How to complete this task
Would you write out all of the data exactly as it appears below?

Task material
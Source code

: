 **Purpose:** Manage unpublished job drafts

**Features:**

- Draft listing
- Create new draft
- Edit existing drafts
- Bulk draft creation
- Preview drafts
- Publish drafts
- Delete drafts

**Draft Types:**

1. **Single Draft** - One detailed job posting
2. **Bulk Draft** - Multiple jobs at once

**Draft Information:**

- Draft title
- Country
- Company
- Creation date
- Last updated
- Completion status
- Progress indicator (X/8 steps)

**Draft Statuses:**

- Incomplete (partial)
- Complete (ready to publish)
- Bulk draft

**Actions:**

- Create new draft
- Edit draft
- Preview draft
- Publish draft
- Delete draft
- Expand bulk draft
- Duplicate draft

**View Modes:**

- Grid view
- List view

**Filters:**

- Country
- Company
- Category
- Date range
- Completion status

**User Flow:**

Finished task
Source code

: **Purpose:** Manage unpublished job drafts

**Features:**

- Draft listing
- Create new draft
- Edit existing drafts
- Bulk draft creation
- Preview drafts
- Publish drafts
- Delete drafts

**Draft Types:**

1. **Single Draft** - One detailed job posting
2. **Bulk Draft** - Multiple jobs at once

**Draft Information:**

- Draft title
- Country
- Company
- Creation date
- Last updated
- Completion status
- Progress indicator (X/8 steps)

**Draft Statuses:**

- Incomplete (partial)
- Complete (ready to publish)
- Bulk draft

**Actions:**

- Create new draft
- Edit draft
- Preview draft
- Publish draft
- Delete draft
- Expand bulk draft
- Duplicate draft

**View Modes:**

- Grid view
- List view

**Filters:**

- Country
- Company
- Category
- Date range
- Completion status

**User Flow:**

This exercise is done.